Sólo espero que la nación de insectos que imagino debajo de mi peso haya desterrado a las ladillas. Que se conformen conmigo las moscas. Voy a soportarlas como si quisiera llegar a santa. Su precisión para detectar los puntos donde mi piel se quiebra es asombrosa: no ha pasado ni medio minuto desde que me tumbé junto a la piscina y ya las tengo bebiéndome las picaduras de mosquito viejas, las magulladuras que tres pares de zapatos bonitos me hacen invariablemente en estos pies aburguesados por las botas de campo. Aguantar a las moscas así es como ir ensayando lo de estar muerta. Soy su nicho ecológico, su tremendo banquete, el lugar que habían soñado para colocar sus huevos y sus mandíbulas.

Y a la vez estoy tan en carne viva. Las moscas me exploran de arriba abajo y, gracias a ellas, mi piel se convierte en un grito. Es como si estuvieran perfilando con un khol mi silueta para hacerla más obvia. A veces olvido que tengo esa concavidad en la espalda, un par de codos que son un erial, ese pedazo especialmente sensible en la cima del omóplato. Las moscas me lo recuerdan. Pero, vamos, que no hay que ponerse estupenda. Esas son cuestiones que a lo mejor quedan muy bien en un haiku. En el rato de piscina que me he regalado tras sudar linfa con las sentadillas, las moscas son el Coñazo con el que la evolución compensó la soberbia del ser humano. Agosto no se hizo para el nirvana. Con una frecuencia muy poco elegante, mis brazos y piernas son puro espasmo.
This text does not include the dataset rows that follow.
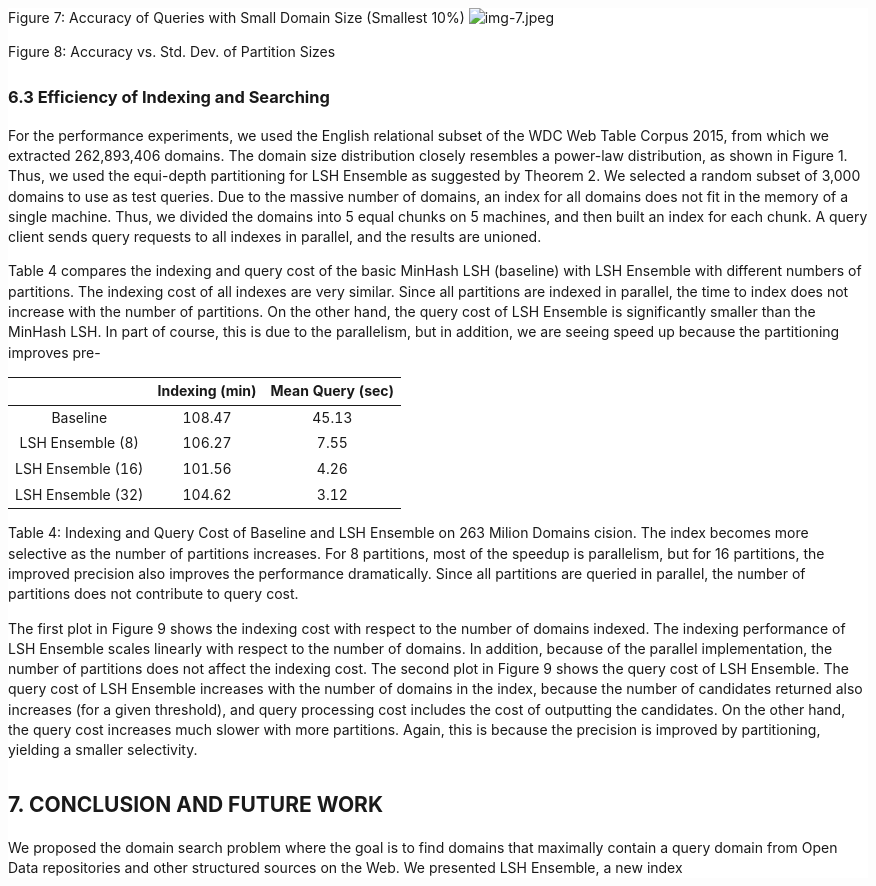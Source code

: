Figure 7: Accuracy of Queries with Small Domain Size (Smallest 10\%)
![img-7.jpeg](img-7.jpeg)

Figure 8: Accuracy vs. Std. Dev. of Partition Sizes

### 6.3 Efficiency of Indexing and Searching

For the performance experiments, we used the English relational subset of the WDC Web Table Corpus 2015, from which we extracted 262,893,406 domains. The domain size distribution closely resembles a power-law distribution, as shown in Figure 1. Thus, we used the equi-depth partitioning for LSH Ensemble as suggested by Theorem 2. We selected a random subset of 3,000 domains to use as test queries. Due to the massive number of domains, an index for all domains does not fit in the memory of a single machine. Thus, we divided the domains into 5 equal chunks on 5 machines, and then built an index for each chunk. A query client sends query requests to all indexes in parallel, and the results are unioned.

Table 4 compares the indexing and query cost of the basic MinHash LSH (baseline) with LSH Ensemble with different numbers of partitions. The indexing cost of all indexes are very similar. Since all partitions are indexed in parallel, the time to index does not increase with the number of partitions. On the other hand, the query cost of LSH Ensemble is significantly smaller than the MinHash LSH. In part of course, this is due to the parallelism, but in addition, we are seeing speed up because the partitioning improves pre-

|  | Indexing (min) | Mean Query (sec) |
| :--: | :--: | :--: |
| Baseline | 108.47 | 45.13 |
| LSH Ensemble (8) | 106.27 | 7.55 |
| LSH Ensemble (16) | 101.56 | 4.26 |
| LSH Ensemble (32) | 104.62 | 3.12 |

Table 4: Indexing and Query Cost of Baseline and LSH Ensemble on 263 Milion Domains
cision. The index becomes more selective as the number of partitions increases. For 8 partitions, most of the speedup is parallelism, but for 16 partitions, the improved precision also improves the performance dramatically. Since all partitions are queried in parallel, the number of partitions does not contribute to query cost.

The first plot in Figure 9 shows the indexing cost with respect to the number of domains indexed. The indexing performance of LSH Ensemble scales linearly with respect to the number of domains. In addition, because of the parallel implementation, the number of partitions does not affect the indexing cost. The second plot in Figure 9 shows the query cost of LSH Ensemble. The query cost of LSH Ensemble increases with the number of domains in the index, because the number of candidates returned also increases (for a given threshold), and query processing cost includes the cost of outputting the candidates. On the other hand, the query cost increases much slower with more partitions. Again, this is because the precision is improved by partitioning, yielding a smaller selectivity.

## 7. CONCLUSION AND FUTURE WORK

We proposed the domain search problem where the goal is to find domains that maximally contain a query domain from Open Data repositories and other structured sources on the Web. We presented LSH Ensemble, a new index
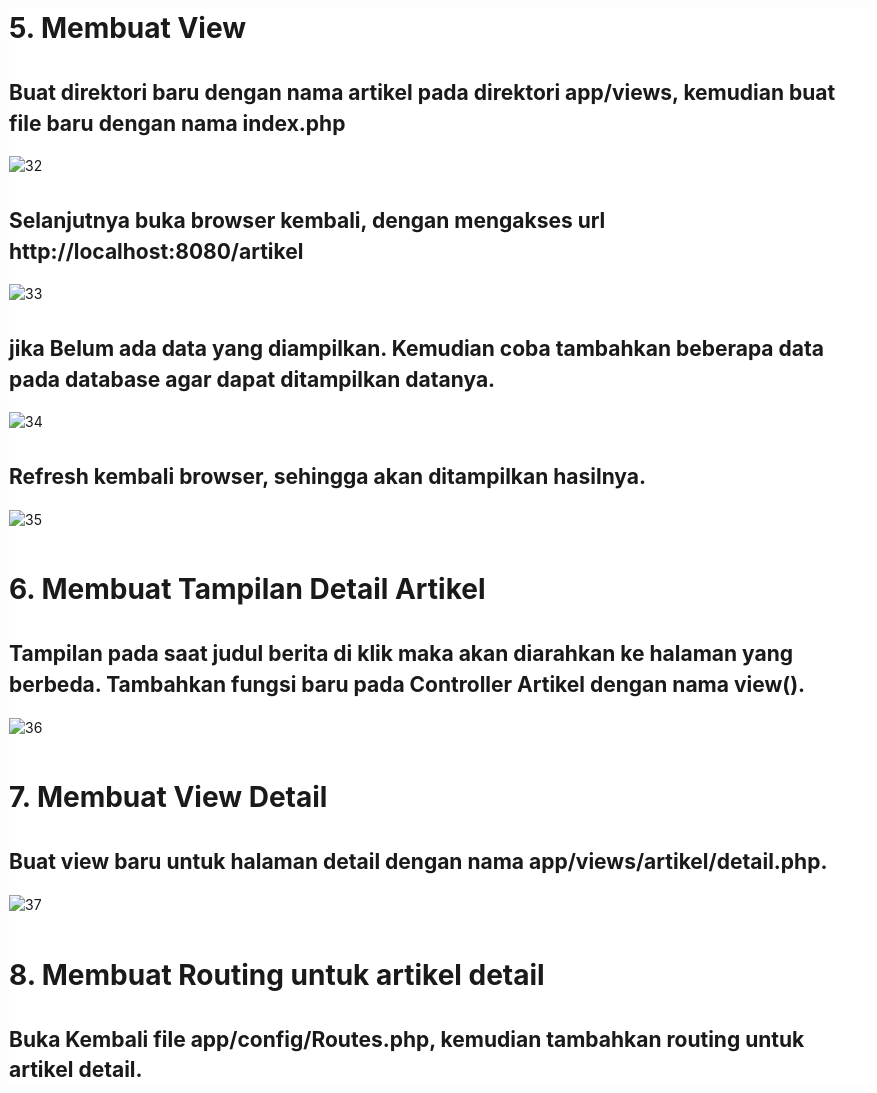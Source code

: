 

# 5. Membuat View
## Buat direktori baru dengan nama artikel pada direktori app/views, kemudian buat file baru dengan nama index.php
![32](https://user-images.githubusercontent.com/101716660/176263003-5710aa13-0aa9-497b-9ca1-ca0646727f07.png)



## Selanjutnya buka browser kembali, dengan mengakses url http://localhost:8080/artikel
![33](https://user-images.githubusercontent.com/101716660/176263162-32806bdf-1856-4c90-876e-4839a3219442.png)


## jika Belum ada data yang diampilkan. Kemudian coba tambahkan beberapa data pada database agar dapat ditampilkan datanya.

![34](https://user-images.githubusercontent.com/101716660/176263396-fa95835f-4416-4a69-93fc-8e23cad01469.png)

## Refresh kembali browser, sehingga akan ditampilkan hasilnya.
![35](https://user-images.githubusercontent.com/101716660/176263509-25aca20c-6a7c-4fba-83e9-723e57ca108c.png)


# 6. Membuat Tampilan Detail Artikel
## Tampilan pada saat judul berita di klik maka akan diarahkan ke halaman yang berbeda. Tambahkan fungsi baru pada Controller Artikel dengan nama view().
![36](https://user-images.githubusercontent.com/101716660/176263687-a5eb8750-7048-4e2a-b780-3c725116a867.png)



# 7. Membuat View Detail
## Buat view baru untuk halaman detail dengan nama app/views/artikel/detail.php.
![37](https://user-images.githubusercontent.com/101716660/176263830-cabb0270-a487-4d13-876c-f00d02e6d13b.png)


# 8. Membuat Routing untuk artikel detail
## Buka Kembali file app/config/Routes.php, kemudian tambahkan routing untuk artikel detail.
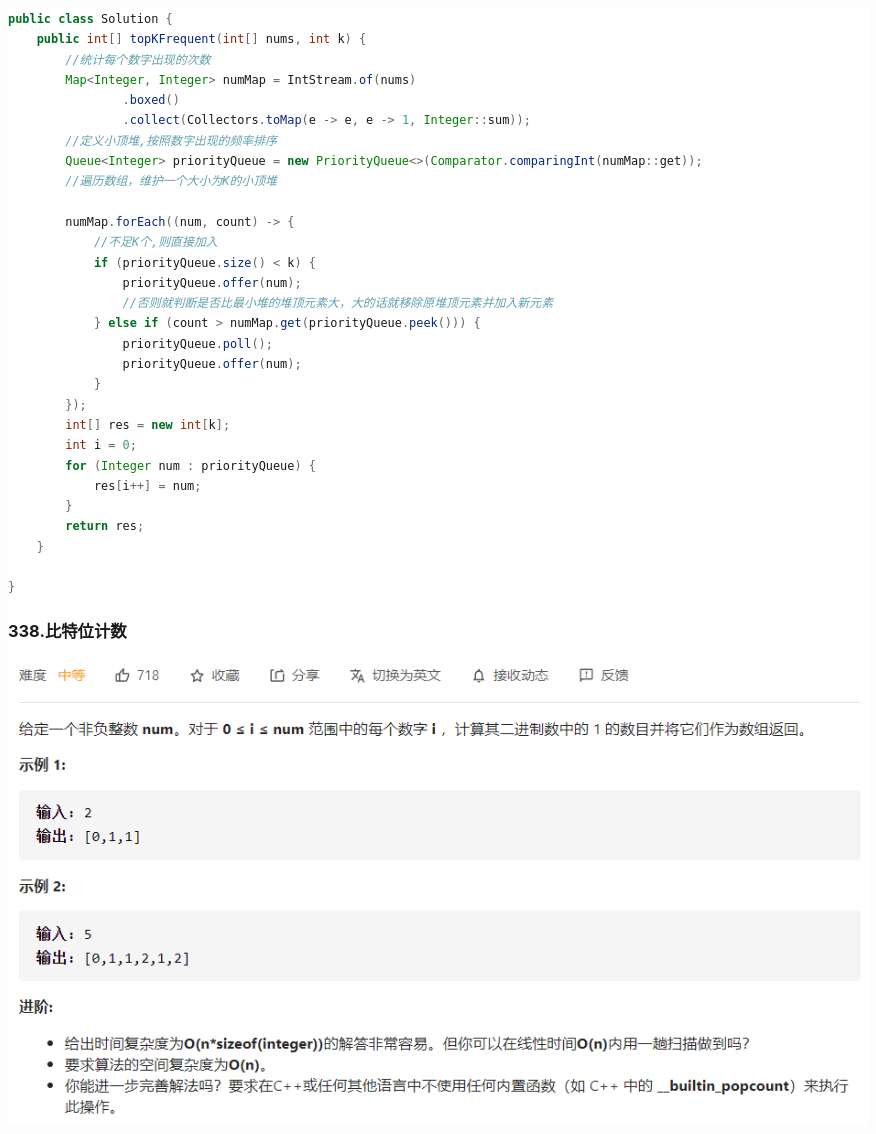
 ```java
public class Solution {
    public int[] topKFrequent(int[] nums, int k) {
        //统计每个数字出现的次数
        Map<Integer, Integer> numMap = IntStream.of(nums)
                .boxed()
                .collect(Collectors.toMap(e -> e, e -> 1, Integer::sum));
        //定义小顶堆,按照数字出现的频率排序
        Queue<Integer> priorityQueue = new PriorityQueue<>(Comparator.comparingInt(numMap::get));
        //遍历数组，维护一个大小为K的小顶堆

        numMap.forEach((num, count) -> {
            //不足K个,则直接加入
            if (priorityQueue.size() < k) {
                priorityQueue.offer(num);
                //否则就判断是否比最小堆的堆顶元素大，大的话就移除原堆顶元素并加入新元素
            } else if (count > numMap.get(priorityQueue.peek())) {
                priorityQueue.poll();
                priorityQueue.offer(num);
            }
        });
        int[] res = new int[k];
        int i = 0;
        for (Integer num : priorityQueue) {
            res[i++] = num;
        }
        return res;
    }

}

```



### 338.比特位计数

![image-20210428014956686](../img/image-20210428014956686.png)
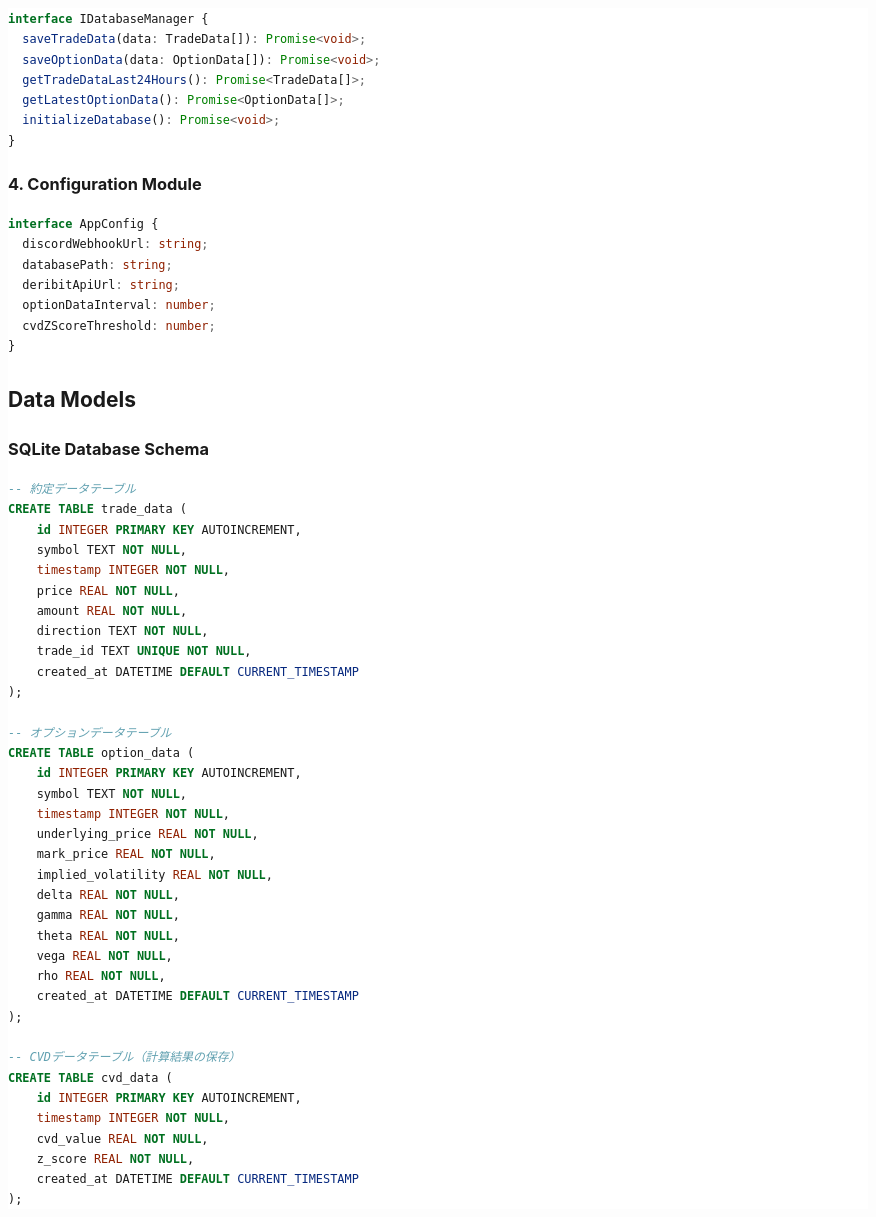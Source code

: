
 ```typescript
interface IDatabaseManager {
  saveTradeData(data: TradeData[]): Promise<void>;
  saveOptionData(data: OptionData[]): Promise<void>;
  getTradeDataLast24Hours(): Promise<TradeData[]>;
  getLatestOptionData(): Promise<OptionData[]>;
  initializeDatabase(): Promise<void>;
}
```

### 4. Configuration Module

```typescript
interface AppConfig {
  discordWebhookUrl: string;
  databasePath: string;
  deribitApiUrl: string;
  optionDataInterval: number;
  cvdZScoreThreshold: number;
}
```

## Data Models

### SQLite Database Schema

```sql
-- 約定データテーブル
CREATE TABLE trade_data (
    id INTEGER PRIMARY KEY AUTOINCREMENT,
    symbol TEXT NOT NULL,
    timestamp INTEGER NOT NULL,
    price REAL NOT NULL,
    amount REAL NOT NULL,
    direction TEXT NOT NULL,
    trade_id TEXT UNIQUE NOT NULL,
    created_at DATETIME DEFAULT CURRENT_TIMESTAMP
);

-- オプションデータテーブル
CREATE TABLE option_data (
    id INTEGER PRIMARY KEY AUTOINCREMENT,
    symbol TEXT NOT NULL,
    timestamp INTEGER NOT NULL,
    underlying_price REAL NOT NULL,
    mark_price REAL NOT NULL,
    implied_volatility REAL NOT NULL,
    delta REAL NOT NULL,
    gamma REAL NOT NULL,
    theta REAL NOT NULL,
    vega REAL NOT NULL,
    rho REAL NOT NULL,
    created_at DATETIME DEFAULT CURRENT_TIMESTAMP
);

-- CVDデータテーブル（計算結果の保存）
CREATE TABLE cvd_data (
    id INTEGER PRIMARY KEY AUTOINCREMENT,
    timestamp INTEGER NOT NULL,
    cvd_value REAL NOT NULL,
    z_score REAL NOT NULL,
    created_at DATETIME DEFAULT CURRENT_TIMESTAMP
);

```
Los demás también se las espantan. Qué gente tan bonita, sin embargo. La tarde ya languidece, las sombras son largas, toda esta carne humana parece artesanía en madera de olivo. Sobre las tumbonas de línea ondulante; sentados sobre el bordillo o a él asomados; amontonados unos sobre otros en un mosaico de toallas; patrullando el filo de la piscina; arrancándose sin disimulo un pelo de las piernas. Se sacuden las moscas mientras siguen charlando o dejando que el mundo los admire. Es verano. Estamos casi desnudos de ropa y malestar en el corazón de nuestro hábitat cotidiano. Por ninguna razón en concreto, somos admirables.

Y entonces sé que esta tarde no voy a bañarme. Aunque el olor a cloro me atraiga como una trampa de feromonas. Tengo mi cuerpo sobre el césped y esas extensiones suyas que son la libreta y el libro. Y tengo una sensación muy íntima de alegría. Esta tarde soy una micro-pionera. La superficie viva que me da asiento es un espacio ganado a edificios que conozco de sobra. Bloques de pisos mal amueblados donde se cuela a todas horas el escándalo del tráfico. Oficinas. El centro comercial donde casi todos los locales se alquilan. Y en medio del humo y del cemento, en avenidas de poca sombra que vertebran nuestra prisa, yo estoy casi quieta y en bikini. Como si delante de mí no tuviera ni más ni menos que la inmensidad del mar y todo el tiempo por delante. Nunca había hecho esto en la ciudad.